Saved entries
===============

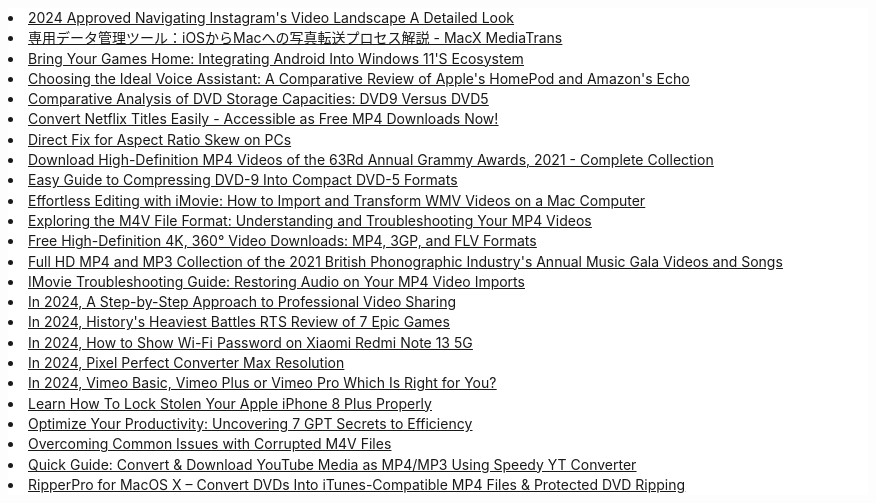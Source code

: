<li><a href="https://vp-tips.techidaily.com/2024-approved-navigating-instagrams-video-landscape-a-detailed-look/"><u>2024 Approved  Navigating Instagram's Video Landscape  A Detailed Look</u></a></li>
<li><a href="https://discover-help.techidaily.com/iosmac-macx-mediatrans/"><u>専用データ管理ツール：iOSからMacへの写真転送プロセス解説 - MacX MediaTrans</u></a></li>
<li><a href="https://win11-tips.techidaily.com/bring-your-games-home-integrating-android-into-windows-11s-ecosystem/"><u>Bring Your Games Home: Integrating Android Into Windows 11'S Ecosystem</u></a></li>
<li><a href="https://discover-help.techidaily.com/choosing-the-ideal-voice-assistant-a-comparative-review-of-apples-homepod-and-amazons-echo/"><u>Choosing the Ideal Voice Assistant: A Comparative Review of Apple's HomePod and Amazon's Echo</u></a></li>
<li><a href="https://discover-help.techidaily.com/comparative-analysis-of-dvd-storage-capacities-dvd9-versus-dvd5/"><u>Comparative Analysis of DVD Storage Capacities: DVD9 Versus DVD5</u></a></li>
<li><a href="https://discover-help.techidaily.com/convert-netflix-titles-easily-accessible-as-free-mp4-downloads-now/"><u>Convert Netflix Titles Easily - Accessible as Free MP4 Downloads Now!</u></a></li>
<li><a href="https://network-issues.techidaily.com/direct-fix-for-aspect-ratio-skew-on-pcs/"><u>Direct Fix for Aspect Ratio Skew on PCs</u></a></li>
<li><a href="https://discover-help.techidaily.com/download-high-definition-mp4-videos-of-the-63rd-annual-grammy-awards-2021-complete-collection/"><u>Download High-Definition MP4 Videos of the 63Rd Annual Grammy Awards, 2021 - Complete Collection</u></a></li>
<li><a href="https://discover-help.techidaily.com/easy-guide-to-compressing-dvd-9-into-compact-dvd-5-formats/"><u>Easy Guide to Compressing DVD-9 Into Compact DVD-5 Formats</u></a></li>
<li><a href="https://discover-help.techidaily.com/effortless-editing-with-imovie-how-to-import-and-transform-wmv-videos-on-a-mac-computer/"><u>Effortless Editing with iMovie: How to Import and Transform WMV Videos on a Mac Computer</u></a></li>
<li><a href="https://media-tips.techidaily.com/exploring-the-m4v-file-format-understanding-and-troubleshooting-your-mp4-videos/"><u>Exploring the M4V File Format: Understanding and Troubleshooting Your MP4 Videos</u></a></li>
<li><a href="https://discover-help.techidaily.com/free-high-definition-4k-360-video-downloads-mp4-3gp-and-flv-formats/"><u>Free High-Definition 4K, 360° Video Downloads: MP4, 3GP, and FLV Formats</u></a></li>
<li><a href="https://discover-help.techidaily.com/full-hd-mp4-and-mp3-collection-of-the-2021-british-phonographic-industrys-annual-music-gala-videos-and-songs/"><u>Full HD MP4 and MP3 Collection of the 2021 British Phonographic Industry's Annual Music Gala Videos and Songs</u></a></li>
<li><a href="https://discover-help.techidaily.com/imovie-troubleshooting-guide-restoring-audio-on-your-mp4-video-imports/"><u>IMovie Troubleshooting Guide: Restoring Audio on Your MP4 Video Imports</u></a></li>
<li><a href="https://youtube-sure.techidaily.com/24-a-step-by-step-approach-to-professional-video-sharing/"><u>In 2024, A Step-by-Step Approach to Professional Video Sharing</u></a></li>
<li><a href="https://screen-activity-recording.techidaily.com/in-2024-historys-heaviest-battles-rts-review-of-7-epic-games/"><u>In 2024, History's Heaviest Battles  RTS Review of 7 Epic Games</u></a></li>
<li><a href="https://unlock-android.techidaily.com/in-2024-how-to-show-wi-fi-password-on-xiaomi-redmi-note-13-5g-by-drfone-android/"><u>In 2024, How to Show Wi-Fi Password on Xiaomi Redmi Note 13 5G</u></a></li>
<li><a href="https://extra-skills.techidaily.com/in-2024-pixel-perfect-converter-max-resolution/"><u>In 2024, Pixel Perfect Converter  Max Resolution</u></a></li>
<li><a href="https://vimeo-videos.techidaily.com/in-2024-vimeo-basic-vimeo-plus-or-vimeo-pro-which-is-right-for-you/"><u>In 2024, Vimeo Basic, Vimeo Plus or Vimeo Pro  Which Is Right for You?</u></a></li>
<li><a href="https://ios-unlock.techidaily.com/learn-how-to-lock-stolen-your-apple-iphone-8-plus-properly-by-drfone-ios/"><u>Learn How To Lock Stolen Your Apple iPhone 8 Plus Properly</u></a></li>
<li><a href="https://tech-hub.techidaily.com/optimize-your-productivity-uncovering-7-gpt-secrets-to-efficiency/"><u>Optimize Your Productivity: Uncovering 7 GPT Secrets to Efficiency</u></a></li>
<li><a href="https://data-wizards.techidaily.com/overcoming-common-issues-with-corrupted-m4v-files/"><u>Overcoming Common Issues with Corrupted M4V Files</u></a></li>
<li><a href="https://discover-help.techidaily.com/quick-guide-convert-and-download-youtube-media-as-mp4mp3-using-speedy-yt-converter/"><u>Quick Guide: Convert & Download YouTube Media as MP4/MP3 Using Speedy YT Converter</u></a></li>
<li><a href="https://discover-help.techidaily.com/ripperpro-for-macos-x-convert-dvds-into-itunes-compatible-mp4-files-and-protected-dvd-ripping/"><u>RipperPro for MacOS X – Convert DVDs Into iTunes-Compatible MP4 Files & Protected DVD Ripping</u></a></li>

===============

#### Activity:
For each record above, write it out exactly and omit any picture.

#### Answer for the task:
Source code

:<li><a href="https://vp-tips.techidaily.com/2024-approved-navigating-instagrams-video-landscape-a-detailed-look/"><u>2024 Approved  Navigating Instagram's Video Landscape  A Detailed Look</u></a></li>
<li><a href="https://discover-help.techidaily.com/iosmac-macx-mediatrans/"><u>専用データ管理ツール：iOSからMacへの写真転送プロセス解説 - MacX MediaTrans</u></a></li>
<li><a href="https://win11-tips.techidaily.com/bring-your-games-home-integrating-android-into-windows-11s-ecosystem/"><u>Bring Your Games Home: Integrating Android Into Windows 11'S Ecosystem</u></a></li>
<li><a href="https://discover-help.techidaily.com/choosing-the-ideal-voice-assistant-a-comparative-review-of-apples-homepod-and-amazons-echo/"><u>Choosing the Ideal Voice Assistant: A Comparative Review of Apple's HomePod and Amazon's Echo</u></a></li>
<li><a href="https://discover-help.techidaily.com/comparative-analysis-of-dvd-storage-capacities-dvd9-versus-dvd5/"><u>Comparative Analysis of DVD Storage Capacities: DVD9 Versus DVD5</u></a></li>
<li><a href="https://discover-help.techidaily.com/convert-netflix-titles-easily-accessible-as-free-mp4-downloads-now/"><u>Convert Netflix Titles Easily - Accessible as Free MP4 Downloads Now!</u></a></li>
<li><a href="https://network-issues.techidaily.com/direct-fix-for-aspect-ratio-skew-on-pcs/"><u>Direct Fix for Aspect Ratio Skew on PCs</u></a></li>
<li><a href="https://discover-help.techidaily.com/download-high-definition-mp4-videos-of-the-63rd-annual-grammy-awards-2021-complete-collection/"><u>Download High-Definition MP4 Videos of the 63Rd Annual Grammy Awards, 2021 - Complete Collection</u></a></li>
<li><a href="https://discover-help.techidaily.com/easy-guide-to-compressing-dvd-9-into-compact-dvd-5-formats/"><u>Easy Guide to Compressing DVD-9 Into Compact DVD-5 Formats</u></a></li>
<li><a href="https://discover-help.techidaily.com/effortless-editing-with-imovie-how-to-import-and-transform-wmv-videos-on-a-mac-computer/"><u>Effortless Editing with iMovie: How to Import and Transform WMV Videos on a Mac Computer</u></a></li>
<li><a href="https://media-tips.techidaily.com/exploring-the-m4v-file-format-understanding-and-troubleshooting-your-mp4-videos/"><u>Exploring the M4V File Format: Understanding and Troubleshooting Your MP4 Videos</u></a></li>
<li><a href="https://discover-help.techidaily.com/free-high-definition-4k-360-video-downloads-mp4-3gp-and-flv-formats/"><u>Free High-Definition 4K, 360° Video Downloads: MP4, 3GP, and FLV Formats</u></a></li>
<li><a href="https://discover-help.techidaily.com/full-hd-mp4-and-mp3-collection-of-the-2021-british-phonographic-industrys-annual-music-gala-videos-and-songs/"><u>Full HD MP4 and MP3 Collection of the 2021 British Phonographic Industry's Annual Music Gala Videos and Songs</u></a></li>
<li><a href="https://discover-help.techidaily.com/imovie-troubleshooting-guide-restoring-audio-on-your-mp4-video-imports/"><u>IMovie Troubleshooting Guide: Restoring Audio on Your MP4 Video Imports</u></a></li>
<li><a href="https://youtube-sure.techidaily.com/24-a-step-by-step-approach-to-professional-video-sharing/"><u>In 2024, A Step-by-Step Approach to Professional Video Sharing</u></a></li>
<li><a href="https://screen-activity-recording.techidaily.com/in-2024-historys-heaviest-battles-rts-review-of-7-epic-games/"><u>In 2024, History's Heaviest Battles  RTS Review of 7 Epic Games</u></a></li>
<li><a href="https://unlock-android.techidaily.com/in-2024-how-to-show-wi-fi-password-on-xiaomi-redmi-note-13-5g-by-drfone-android/"><u>In 2024, How to Show Wi-Fi Password on Xiaomi Redmi Note 13 5G</u></a></li>
<li><a href="https://extra-skills.techidaily.com/in-2024-pixel-perfect-converter-max-resolution/"><u>In 2024, Pixel Perfect Converter  Max Resolution</u></a></li>
<li><a href="https://vimeo-videos.techidaily.com/in-2024-vimeo-basic-vimeo-plus-or-vimeo-pro-which-is-right-for-you/"><u>In 2024, Vimeo Basic, Vimeo Plus or Vimeo Pro  Which Is Right for You?</u></a></li>
<li><a href="https://ios-unlock.techidaily.com/learn-how-to-lock-stolen-your-apple-iphone-8-plus-properly-by-drfone-ios/"><u>Learn How To Lock Stolen Your Apple iPhone 8 Plus Properly</u></a></li>
<li><a href="https://tech-hub.techidaily.com/optimize-your-productivity-uncovering-7-gpt-secrets-to-efficiency/"><u>Optimize Your Productivity: Uncovering 7 GPT Secrets to Efficiency</u></a></li>
<li><a href="https://data-wizards.techidaily.com/overcoming-common-issues-with-corrupted-m4v-files/"><u>Overcoming Common Issues with Corrupted M4V Files</u></a></li>
<li><a href="https://discover-help.techidaily.com/quick-guide-convert-and-download-youtube-media-as-mp4mp3-using-speedy-yt-converter/"><u>Quick Guide: Convert & Download YouTube Media as MP4/MP3 Using Speedy YT Converter</u></a></li>
<li><a href="https://discover-help.techidaily.com/ripperpro-for-macos-x-convert-dvds-into-itunes-compatible-mp4-files-and-protected-dvd-ripping/"><u>RipperPro for MacOS X – Convert DVDs Into iTunes-Compatible MP4 Files & Protected DVD Ripping</u></a></li>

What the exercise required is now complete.